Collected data
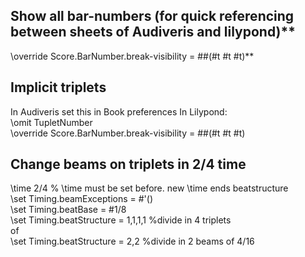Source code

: ## Show all bar-numbers (for quick referencing between sheets of Audiveris and lilypond)**
\override Score.BarNumber.break-visibility = ##(#t #t #t)**

## Implicit triplets
In Audiveris set this in Book preferences
In Lilypond:  
\omit TupletNumber  
\override Score.BarNumber.break-visibility = ##(#t #t #t)  

## Change beams on triplets in 2/4 time
\time 2/4 % \time must be set before. new \time ends beatstructure  
\set Timing.beamExceptions = #'()  
\set Timing.beatBase = #1/8  
\set Timing.beatStructure = 1,1,1,1 %divide in 4 triplets   
of  
\set Timing.beatStructure = 2,2 %divide in 2 beams of 4/16  
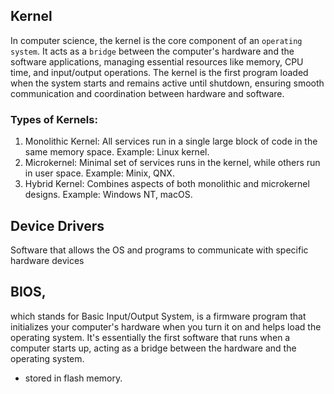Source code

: ## Kernel 
In computer science, the kernel is the core component of an `operating system`. It acts as a `bridge` between the computer's hardware and the software applications, managing essential resources like memory, CPU time, and input/output operations. The kernel is the first program loaded when the system starts and remains active until shutdown, ensuring smooth communication and coordination between hardware and software. 
### Types of Kernels:
1. Monolithic Kernel: All services run in a single large block of code in the same memory space. Example: Linux kernel.
2. Microkernel: Minimal set of services runs in the kernel, while others run in user space. Example: Minix, QNX.
3. Hybrid Kernel: Combines aspects of both monolithic and microkernel designs. Example: Windows NT, macOS.

## Device Drivers
Software that allows the OS and programs to communicate with specific hardware devices

## BIOS, 
which stands for Basic Input/Output System, is a firmware program that initializes your computer's hardware when you turn it on and helps load the operating system. It's essentially the first software that runs when a computer starts up, acting as a bridge between the hardware and the operating system. 
- stored in flash memory.

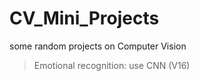 # CV_Mini_Projects
some random projects on Computer Vision

> Emotional recognition:
use CNN (V16)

*Task requirements*:
Omit every picture while printing the data word for word.

*Exercise output*:
Source code

: ## Show all bar-numbers (for quick referencing between sheets of Audiveris and lilypond)**
\override Score.BarNumber.break-visibility = ##(#t #t #t)**

## Implicit triplets
In Audiveris set this in Book preferences
In Lilypond:  
\omit TupletNumber  
\override Score.BarNumber.break-visibility = ##(#t #t #t)  

## Change beams on triplets in 2/4 time
\time 2/4 % \time must be set before. new \time ends beatstructure  
\set Timing.beamExceptions = #'()  
\set Timing.beatBase = #1/8  
\set Timing.beatStructure = 1,1,1,1 %divide in 4 triplets   
of  
\set Timing.beatStructure = 2,2 %divide in 2 beams of 4/16  
Source code

: ## Kernel 
In computer science, the kernel is the core component of an `operating system`. It acts as a `bridge` between the computer's hardware and the software applications, managing essential resources like memory, CPU time, and input/output operations. The kernel is the first program loaded when the system starts and remains active until shutdown, ensuring smooth communication and coordination between hardware and software. 
### Types of Kernels:
1. Monolithic Kernel: All services run in a single large block of code in the same memory space. Example: Linux kernel.
2. Microkernel: Minimal set of services runs in the kernel, while others run in user space. Example: Minix, QNX.
3. Hybrid Kernel: Combines aspects of both monolithic and microkernel designs. Example: Windows NT, macOS.

## Device Drivers
Software that allows the OS and programs to communicate with specific hardware devices

## BIOS, 
which stands for Basic Input/Output System, is a firmware program that initializes your computer's hardware when you turn it on and helps load the operating system. It's essentially the first software that runs when a computer starts up, acting as a bridge between the hardware and the operating system. 
- stored in flash memory.

 # CV_Mini_Projects
some random projects on Computer Vision

> Emotional recognition:
use CNN (V16)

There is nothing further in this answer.